A social scientist schooled at Cambridge and UCLA, Marc Smith’s always loved computers and interconnections, but never had an appetite for hardcore data or statistics. “I was one of the very first owners of what I’d call paleotechnology, a Radio Shack Tandy TRS-80.” Sold in the late seventies and early eighties, the TRS-80 was one of the world’s first home computers. “I soon found out that I was not destined to be a programmer, but rather someone who works with others to cause code to come into being.

"I would love to say I was numerate and did maths a lot better, but I can’t. I am not very quantitative and I suspect a lot of people are like me. If I want to do science and gain insight, I need to draw a picture,” says Smith. “Visualisations are an entry point for the non-numerate to come and do science, to gain insight. Why do newspapers print a chart instead of a table of numbers? The answer is that your eyes can think for you in ways that your brain cannot.”

Photo: NodeXL's Marc Smith.

Almost every Wednesday for the past three years Smith has joined leading thinkers in the fields of sociology, computer science and visualisation to work on what they think is an important tool for analysing and visualising social networks. The likes of Ben Schneiderman and Jure Leskovec are also involved. Schneiderman is the founder of the Human Computer Interaction Laboratory at the University of Maryland, while Leskovec is assistant professor of Computer Science at Stanford. The team also includes top scientists from Oxford, Cambridge, Cornell and the University of Porto.

Human beings swim in a world of networks, yet if you look at the computers so many of us use there’s no place for social data structures. "We put our words in Word, tables of numbers in Excel, visualisations and pictures in PowerPoint. However, if you have information about your connections to other people in social networks, there’s no place for this to go,” says Smith. Three years of Wednesdays with Smith and company have changed that with the invention of a nifty tool called NodeXL. Built using open source, NodeXL integrates with Excel, is free to download and creates easy-to-intuit visualisations of complex data structures extracted from social networks.

"There is information in the shapes of peoples’ collections of connections and this is a data structure that is everywhere, yet we are blind to it. NodeXL enables people to capture this data, visualise it, discuss it, analyse it, present it and show it to other people,” says Smith. What’s interesting about NodeXL is that it is simple and easy to use, yet at the heart of the code is an algorithm with deep maths that determines how social structures be given a visual identity. This enables the creation of reliable visualisations of complex data sets, rather than some strange, obscure picture of “lies, damned lies and statistics”.

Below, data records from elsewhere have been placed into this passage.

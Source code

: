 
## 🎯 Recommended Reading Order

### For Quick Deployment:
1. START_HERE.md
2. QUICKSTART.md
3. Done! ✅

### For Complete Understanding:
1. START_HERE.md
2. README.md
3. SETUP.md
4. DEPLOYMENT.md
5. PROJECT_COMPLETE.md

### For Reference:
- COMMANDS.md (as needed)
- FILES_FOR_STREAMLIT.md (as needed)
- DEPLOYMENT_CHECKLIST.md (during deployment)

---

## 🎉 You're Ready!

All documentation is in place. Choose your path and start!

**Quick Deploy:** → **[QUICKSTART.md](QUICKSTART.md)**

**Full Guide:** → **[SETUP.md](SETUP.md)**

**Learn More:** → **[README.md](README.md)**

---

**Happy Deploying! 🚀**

NodeXL would certainly be of interest to the likes of the ANC, DA and other political parties that want to understand how to lobby groups in social networks or know how to influence people who have the most sway in digital networks. Take a look at one of Smith’s visualisations. Each dot is a person in a social network, and each line is a connection. The shape of the collective is determined by the choices made by the individuals in the cluster. For a visualisation of a Twitter cluster the shape is influenced by those who “retweet” information and the clout they carry in the crowd. By analysing the visualisations it becomes obvious which people are influential, who has the most connections and how groups interact.

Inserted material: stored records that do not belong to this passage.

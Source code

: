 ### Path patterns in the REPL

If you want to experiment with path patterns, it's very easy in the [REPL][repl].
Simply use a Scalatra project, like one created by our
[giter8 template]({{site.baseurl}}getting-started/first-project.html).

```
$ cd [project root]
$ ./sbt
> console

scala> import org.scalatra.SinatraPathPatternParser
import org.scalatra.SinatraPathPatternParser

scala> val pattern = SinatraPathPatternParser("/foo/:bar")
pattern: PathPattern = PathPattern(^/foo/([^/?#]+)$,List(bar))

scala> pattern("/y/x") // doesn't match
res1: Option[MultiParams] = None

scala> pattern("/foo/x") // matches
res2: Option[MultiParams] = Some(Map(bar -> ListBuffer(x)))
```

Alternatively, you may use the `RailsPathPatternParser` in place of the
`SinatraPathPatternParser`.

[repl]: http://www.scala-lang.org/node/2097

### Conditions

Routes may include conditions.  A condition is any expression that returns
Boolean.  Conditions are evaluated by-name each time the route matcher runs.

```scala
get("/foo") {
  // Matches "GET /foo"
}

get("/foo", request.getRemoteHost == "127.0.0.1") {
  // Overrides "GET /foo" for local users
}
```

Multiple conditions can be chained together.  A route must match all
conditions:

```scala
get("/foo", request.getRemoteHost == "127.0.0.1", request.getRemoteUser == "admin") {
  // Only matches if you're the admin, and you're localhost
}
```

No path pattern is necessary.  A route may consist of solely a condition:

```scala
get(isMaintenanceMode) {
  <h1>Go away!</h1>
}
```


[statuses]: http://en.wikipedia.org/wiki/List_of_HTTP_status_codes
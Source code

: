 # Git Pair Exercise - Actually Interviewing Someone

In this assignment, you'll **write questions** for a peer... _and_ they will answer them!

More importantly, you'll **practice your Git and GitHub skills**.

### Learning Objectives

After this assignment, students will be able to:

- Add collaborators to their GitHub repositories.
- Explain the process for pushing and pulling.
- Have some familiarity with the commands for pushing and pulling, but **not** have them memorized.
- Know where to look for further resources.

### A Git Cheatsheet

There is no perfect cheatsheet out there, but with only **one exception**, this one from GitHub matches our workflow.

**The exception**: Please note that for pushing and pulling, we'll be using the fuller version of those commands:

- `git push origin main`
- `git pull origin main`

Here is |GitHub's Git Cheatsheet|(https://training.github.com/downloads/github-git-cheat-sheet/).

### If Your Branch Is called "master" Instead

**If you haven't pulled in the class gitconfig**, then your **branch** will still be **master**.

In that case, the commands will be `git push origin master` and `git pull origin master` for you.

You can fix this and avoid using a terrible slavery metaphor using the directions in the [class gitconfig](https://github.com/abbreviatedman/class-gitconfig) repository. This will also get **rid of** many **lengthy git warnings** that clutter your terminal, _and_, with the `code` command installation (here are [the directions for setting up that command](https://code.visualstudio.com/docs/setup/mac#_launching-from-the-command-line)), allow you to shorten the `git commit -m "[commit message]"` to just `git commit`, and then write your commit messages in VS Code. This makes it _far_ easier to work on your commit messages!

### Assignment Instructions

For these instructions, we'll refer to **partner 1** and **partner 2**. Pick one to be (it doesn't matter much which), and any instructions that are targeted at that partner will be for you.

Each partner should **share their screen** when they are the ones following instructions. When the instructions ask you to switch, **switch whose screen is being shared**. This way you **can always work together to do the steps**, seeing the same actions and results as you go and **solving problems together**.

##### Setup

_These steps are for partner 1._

To explain how NodeXL works, Smith explores a chart created for the National Wildlife Federation (NWF), which tracks mentions of the phrase “NWF” for a 24-hour period on Twitter. “The NWF is a politically motivated organisation that intends to support legislation and policy that it believes has a positive environmental agenda. Like a lot of other groups in cyberspace, the NWF is trying to shape public opinion, but needs to better understand what its crowd looks like before it can do this,” says Smith. Looking at the graph it’s easy to see which shapes are bigger than others, which people have more followers and who is influential. One can discern hubs of influence above the primary hub, and to the left of the graph the less influential clusters. “The three most important aspects of social network analysis are position, position and position. Not every position is the same in the graph, and where people are located determines power and influence.

NodeXL is used by the NWF to discover how effective it is with lobbying in social networks, and to understand what its ideological competitors look like,” says Smith. “Using NodeXL organisations can figure out how to cultivate relationships with important people who are the gateways or gatekeepers to marketplaces or important social spaces.”

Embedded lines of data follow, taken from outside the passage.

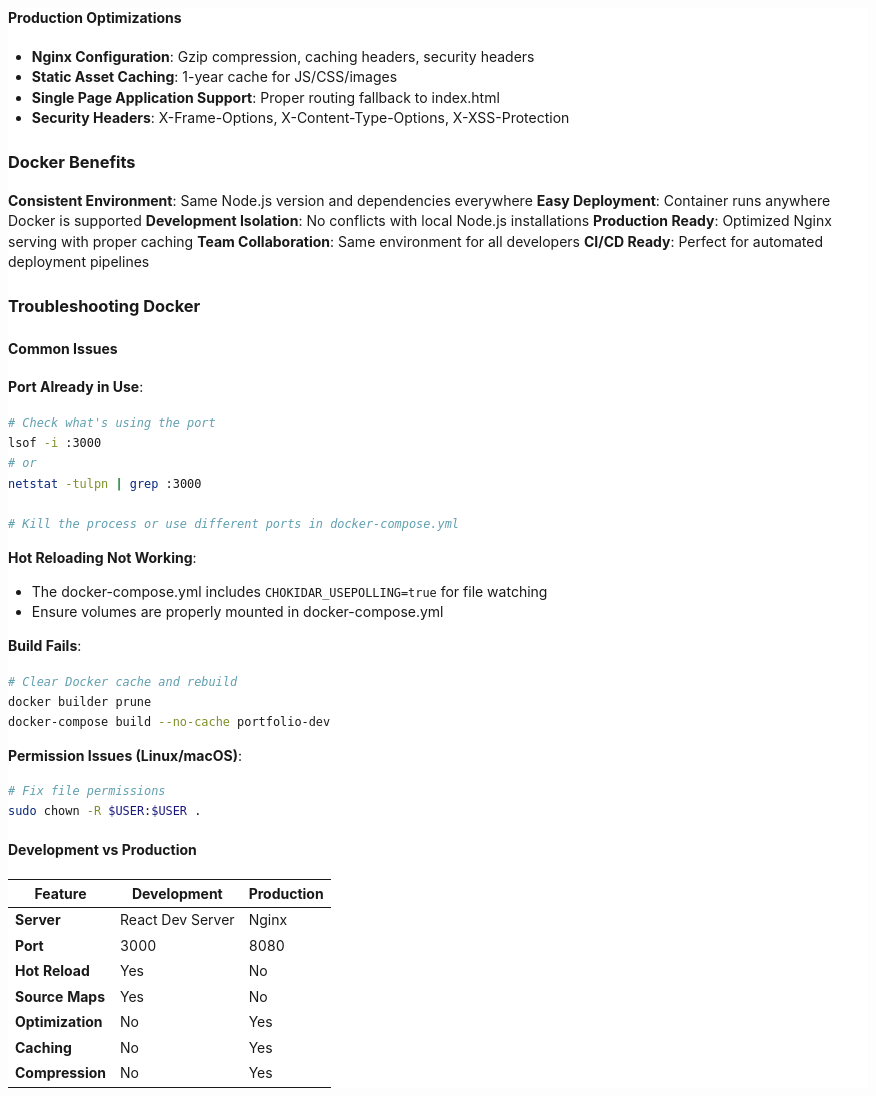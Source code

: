 #### Production Optimizations
- **Nginx Configuration**: Gzip compression, caching headers, security headers
- **Static Asset Caching**: 1-year cache for JS/CSS/images
- **Single Page Application Support**: Proper routing fallback to index.html
- **Security Headers**: X-Frame-Options, X-Content-Type-Options, X-XSS-Protection

### Docker Benefits

 **Consistent Environment**: Same Node.js version and dependencies everywhere
 **Easy Deployment**: Container runs anywhere Docker is supported
 **Development Isolation**: No conflicts with local Node.js installations
 **Production Ready**: Optimized Nginx serving with proper caching
 **Team Collaboration**: Same environment for all developers
 **CI/CD Ready**: Perfect for automated deployment pipelines

### Troubleshooting Docker

#### Common Issues

**Port Already in Use**:
```bash
# Check what's using the port
lsof -i :3000
# or
netstat -tulpn | grep :3000

# Kill the process or use different ports in docker-compose.yml
```

**Hot Reloading Not Working**:
- The docker-compose.yml includes `CHOKIDAR_USEPOLLING=true` for file watching
- Ensure volumes are properly mounted in docker-compose.yml

**Build Fails**:
```bash
# Clear Docker cache and rebuild
docker builder prune
docker-compose build --no-cache portfolio-dev
```

**Permission Issues (Linux/macOS)**:
```bash
# Fix file permissions
sudo chown -R $USER:$USER .
```

#### Development vs Production

| Feature | Development | Production |
|---------|------------|------------|
| **Server** | React Dev Server | Nginx |
| **Port** | 3000 | 8080 |
| **Hot Reload** |  Yes |  No |
| **Source Maps** |  Yes |  No |
| **Optimization** |  No |  Yes |
| **Caching** |  No |  Yes |
| **Compression** |  No |  Yes |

To use the open-source tool, you simply need to download it, run the executable file and open an Excel look-alike program with windows and columns that contain several worksheets. The program will prompt you to input parameters for your research and Smith says pretty much anyone who’s ever made a pie chart will be able to import data and construct a diagram.

The data is imported from social network sources. The tool talks to these networks on your behalf and the process is very well guided. You’ll be asked a series of questions about the words or subjects you’re interested in and what people you want to track,” says Smith. The data is then presented in an Excel-like framework and visualised, yet retains the functionality of a spreadsheet. This means the data and visualisation can be explored, analysed and manipulated.

Watch Marc Smith talking on NodeXL and mapping social networking analysis:

The social media tracking tool won’t only be used for public domain analysis. Smith anticipates it will be used in organisations to determine areas of influence. Within companies, NodeXL can be used to show who the opinion formers within a business are, who the lobbyists are, who has power and who has none.

Smith says it is likely the research obtained inside enterprises will be richer than those gleaned on the outside. “At Microsoft it was routine for people who didn’t know each other to meet. During meetings these people would flip open their laptops and interrogate the command chain of the person sitting opposite them to get a sense of where this person was placed in the organisation. At Microsoft we referred to this process as ‘walking to Bill’.”

Bill of course is former head of Microsoft, Bill Gates. In a company that Smith says contains some 89,000 employees in 216 buildings across 60 countries, Gates was often the only one common “ancestor” between two employees. “When you’re in Redmond and someone says ‘Hi, I work for Microsoft’ they may as well be saying: ‘Hi, I breathe oxygen’, because it is such a point of commonality.”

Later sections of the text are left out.